In years gone by, any break I managed to snatch mid-afternoon was either to sit on an upturned bucket out the back of the kitchen door and chain smoke a few cigarettes or wander off to the park to have a snooze for fifteen minutes, drink two double espressos and perhaps find a moment to eat a sandwich. A potential thirty minutes squeezed into sixteen hours never really amounted to much after changing and walking ten minutes to the shop, so the reality of any break was usually the upturned bucket option.
Oh, the glamour.
After lunch today I took a walk through the orchard here to check the beehives. It’s a magical place. It’s been beautiful, watching the seasons change over the last twelve months, from last autumn’s harvest with its abundance of ripe fruit that we crushed to make different varietals and blends of juice. We made litres of raw apple cider vinegar, fermented through the winter and bottled in spring.
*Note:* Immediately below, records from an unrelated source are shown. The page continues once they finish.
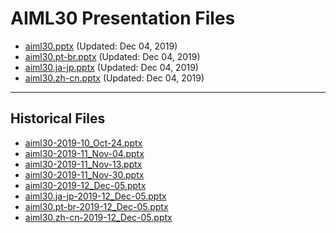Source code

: <!--
This is a machine generated file, and should not be edited, as it will be overwritten with future updates.
-->

# AIML30 Presentation Files

- [aiml30.pptx](https://globaleventcdn.blob.core.windows.net/assets/aiml/aiml30/aiml30.pptx) (Updated: Dec 04, 2019)
- [aiml30.pt-br.pptx](https://globaleventcdn.blob.core.windows.net/assets/aiml/aiml30/aiml30.pt-br.pptx) (Updated: Dec 04, 2019)
- [aiml30.ja-jp.pptx](https://globaleventcdn.blob.core.windows.net/assets/aiml/aiml30/aiml30.ja-jp.pptx) (Updated: Dec 04, 2019)
- [aiml30.zh-cn.pptx](https://globaleventcdn.blob.core.windows.net/assets/aiml/aiml30/aiml30.zh-cn.pptx) (Updated: Dec 04, 2019)
---
## Historical Files
- [aiml30-2019-10_Oct-24.pptx](https://globaleventcdn.blob.core.windows.net/assets/aiml/aiml30/aiml30-2019-10_Oct-24.pptx)
- [aiml30-2019-11_Nov-04.pptx](https://globaleventcdn.blob.core.windows.net/assets/aiml/aiml30/aiml30-2019-11_Nov-04.pptx)
- [aiml30-2019-11_Nov-13.pptx](https://globaleventcdn.blob.core.windows.net/assets/aiml/aiml30/aiml30-2019-11_Nov-13.pptx)
- [aiml30-2019-11_Nov-30.pptx](https://globaleventcdn.blob.core.windows.net/assets/aiml/aiml30/aiml30-2019-11_Nov-30.pptx)
- [aiml30-2019-12_Dec-05.pptx](https://globaleventcdn.blob.core.windows.net/assets/aiml/aiml30/aiml30-2019-12_Dec-05.pptx)
- [aiml30.ja-jp-2019-12_Dec-05.pptx](https://globaleventcdn.blob.core.windows.net/assets/aiml/aiml30/aiml30.ja-jp-2019-12_Dec-05.pptx)
- [aiml30.pt-br-2019-12_Dec-05.pptx](https://globaleventcdn.blob.core.windows.net/assets/aiml/aiml30/aiml30.pt-br-2019-12_Dec-05.pptx)
- [aiml30.zh-cn-2019-12_Dec-05.pptx](https://globaleventcdn.blob.core.windows.net/assets/aiml/aiml30/aiml30.zh-cn-2019-12_Dec-05.pptx)


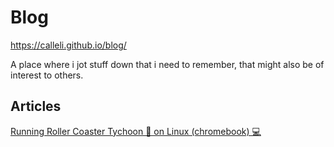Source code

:# Blog
https://calleli.github.io/blog/

A place where i jot stuff down that i need to remember, that might also be of interest to others.


## Articles 
[Running Roller Coaster Tychoon 🎢 on Linux (chromebook) 💻](./pages/open-rct/readme.md)
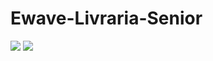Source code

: # Ewave-Livraria-Senior

<img src="https://github.com/henriquehrf/Ewave-Livraria-Senior/actions/workflows/dotnet.yml/badge.svg"/>

<img src="https://github.com/henriquehrf/Ewave-Livraria-Senior/actions/workflows/node.yml/badge.svg"/>


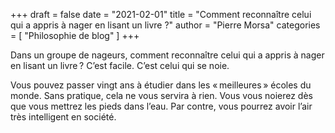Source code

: +++
draft       = false
date        = "2021-02-01"
title       = "Comment reconnaître celui qui a appris à nager en lisant un livre ?"
author      = "Pierre Morsa"
categories  = [ "Philosophie de blog" ]
+++

Dans un groupe de nageurs, comment reconnaître celui qui a appris à nager en lisant un livre ? C’est facile. C’est celui qui se noie.

Vous pouvez passer vingt ans à étudier dans les « meilleures » écoles du monde. Sans pratique, cela ne vous servira à rien. Vous vous noierez dès que vous mettrez les pieds dans l’eau. Par contre, vous pourrez avoir l’air très intelligent en société.
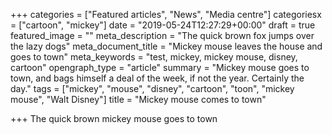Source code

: +++
categories = ["Featured articles", "News", "Media centre"]
categoriesx = ["cartoon", "mickey"]
date = "2019-05-24T12:27:29+00:00"
draft = true
featured_image = ""
meta_description = "The quick brown fox jumps over the lazy dogs"
meta_document_title = "Mickey mouse leaves the house and goes to town"
meta_keywords = "test, mickey, mickey mouse, disney, cartoon"
opengraph_type = "article"
summary = "Mickey mouse goes to town, and bags himself a deal of the week, if not the year. Certainly the day."
tags = ["mickey", "mouse", "disney", "cartoon", "toon", "mickey mouse", "Walt Disney"]
title = "Mickey mouse comes to town"

+++
The quick brown mickey mouse goes to town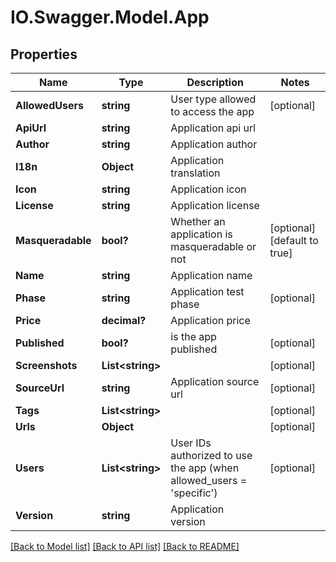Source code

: # IO.Swagger.Model.App
## Properties

Name | Type | Description | Notes
------------ | ------------- | ------------- | -------------
**AllowedUsers** | **string** | User type allowed to access the app | [optional] 
**ApiUrl** | **string** | Application api url | 
**Author** | **string** | Application author | 
**I18n** | **Object** | Application translation | 
**Icon** | **string** | Application icon | 
**License** | **string** | Application license | 
**Masqueradable** | **bool?** | Whether an application is masqueradable or not | [optional] [default to true]
**Name** | **string** | Application name | 
**Phase** | **string** | Application test phase | [optional] 
**Price** | **decimal?** | Application price | 
**Published** | **bool?** | is the app published | [optional] 
**Screenshots** | **List&lt;string&gt;** |  | [optional] 
**SourceUrl** | **string** | Application source url | [optional] 
**Tags** | **List&lt;string&gt;** |  | [optional] 
**Urls** | **Object** |  | [optional] 
**Users** | **List&lt;string&gt;** | User IDs authorized to use the app (when allowed_users &#x3D; &#39;specific&#39;) | [optional] 
**Version** | **string** | Application version | 

[[Back to Model list]](../README.md#documentation-for-models) [[Back to API list]](../README.md#documentation-for-api-endpoints) [[Back to README]](../README.md)

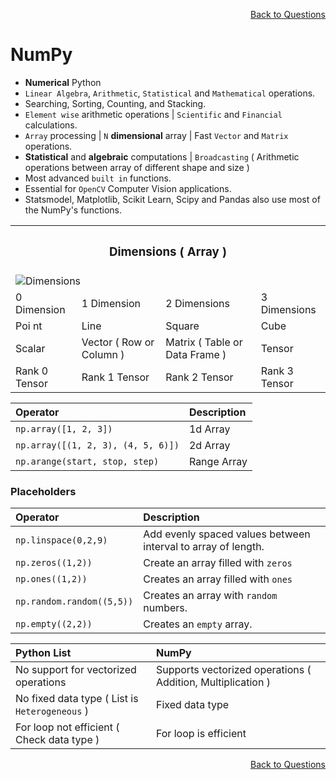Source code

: <p align='right'><a align="right" href="https://github.com/KIRANKUMAR7296/Library/blob/main/Interview.md">Back to Questions</a></p>

# NumPy
- **Numerical** Python 
- `Linear Algebra`, `Arithmetic`, `Statistical` and `Mathematical` operations.
- Searching, Sorting, Counting, and Stacking.
- `Element wise` arithmetic operations | `Scientific` and `Financial` calculations.
- `Array` processing | `N` **dimensional** array | Fast `Vector` and `Matrix` operations.
- **Statistical** and **algebraic** computations | `Broadcasting` ( Arithmetic operations between array of different shape and size ) 
- Most advanced `built in` functions. 
- Essential for `OpenCV` Computer Vision applications.
- Statsmodel, Matplotlib, Scikit Learn, Scipy and Pandas also use most of the NumPy's functions.

<table align="center">
  <tr>
    <th colspan="4"><h3>Dimensions ( Array )</h3></th>       
  <tr>
  <tr>
    <td colspan="4"><img src="Image/Dim.png" alt="Dimensions"></td>
  </tr>
  <tr>
    <td>0 Dimension</td>
    <td>1 Dimension</td>
    <td>2 Dimensions</td>
    <td>3 Dimensions</td>
  </tr>  
  <tr>
    <td>Poi
      nt</td>
    <td>Line</td>
    <td>Square</td>
    <td>Cube</td>
  </tr>  
   <tr>
    <td>Scalar</td>
    <td>Vector ( Row or Column )</td>
    <td>Matrix ( Table or Data Frame )</td>
    <td>Tensor</td>
  </tr>  
  <tr>
    <td>Rank 0 Tensor</td>
    <td>Rank 1 Tensor</td>
    <td>Rank 2 Tensor</td>
    <td>Rank 3 Tensor</td>
  </tr>    
</table>

Operator |	Description
:--- | :---
`np.array([1, 2, 3])` |	1d Array
`np.array([(1, 2, 3), (4, 5, 6)])` |	2d Array
`np.arange(start, stop, step)` |	Range Array

### Placeholders 

Operator | Description
:--- | :---
`np.linspace(0,2,9)` |	Add evenly spaced values between interval to array of length.
`np.zeros((1,2))`	| Create an array filled with `zeros`
`np.ones((1,2))` |	Creates an array filled with `ones`
`np.random.random((5,5))` |	Creates an array with `random` numbers.
`np.empty((2,2))` |	Creates an `empty` array.

Python List | NumPy 
:--- | :---
No support for vectorized operations | Supports vectorized operations ( Addition, Multiplication )
No fixed data type ( List is `Heterogeneous` ) | Fixed data type
For loop not efficient ( Check data type ) | For loop is efficient 

<p align='right'><a align="right" href="https://github.com/KIRANKUMAR7296/Library/blob/main/Interview.md">Back to Questions</a></p>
We left the windfalls to rot into the ground to fertilise the trees through the coming months. Wasps drunk on fermented fruit late into the year, and then through the winter with the pruning done during the frosts, all lay deeply frozen for a month or so. The trees deep asleep in the silvery blue light of winter.
With the arrival of spring comes trees full of white and pink blossom, new shoots and bud break. Now as I walk this afternoon, I see young fruit, already heavily clustered on the trees, with wildflowers and long grasses quietly moving in the afternoon breeze.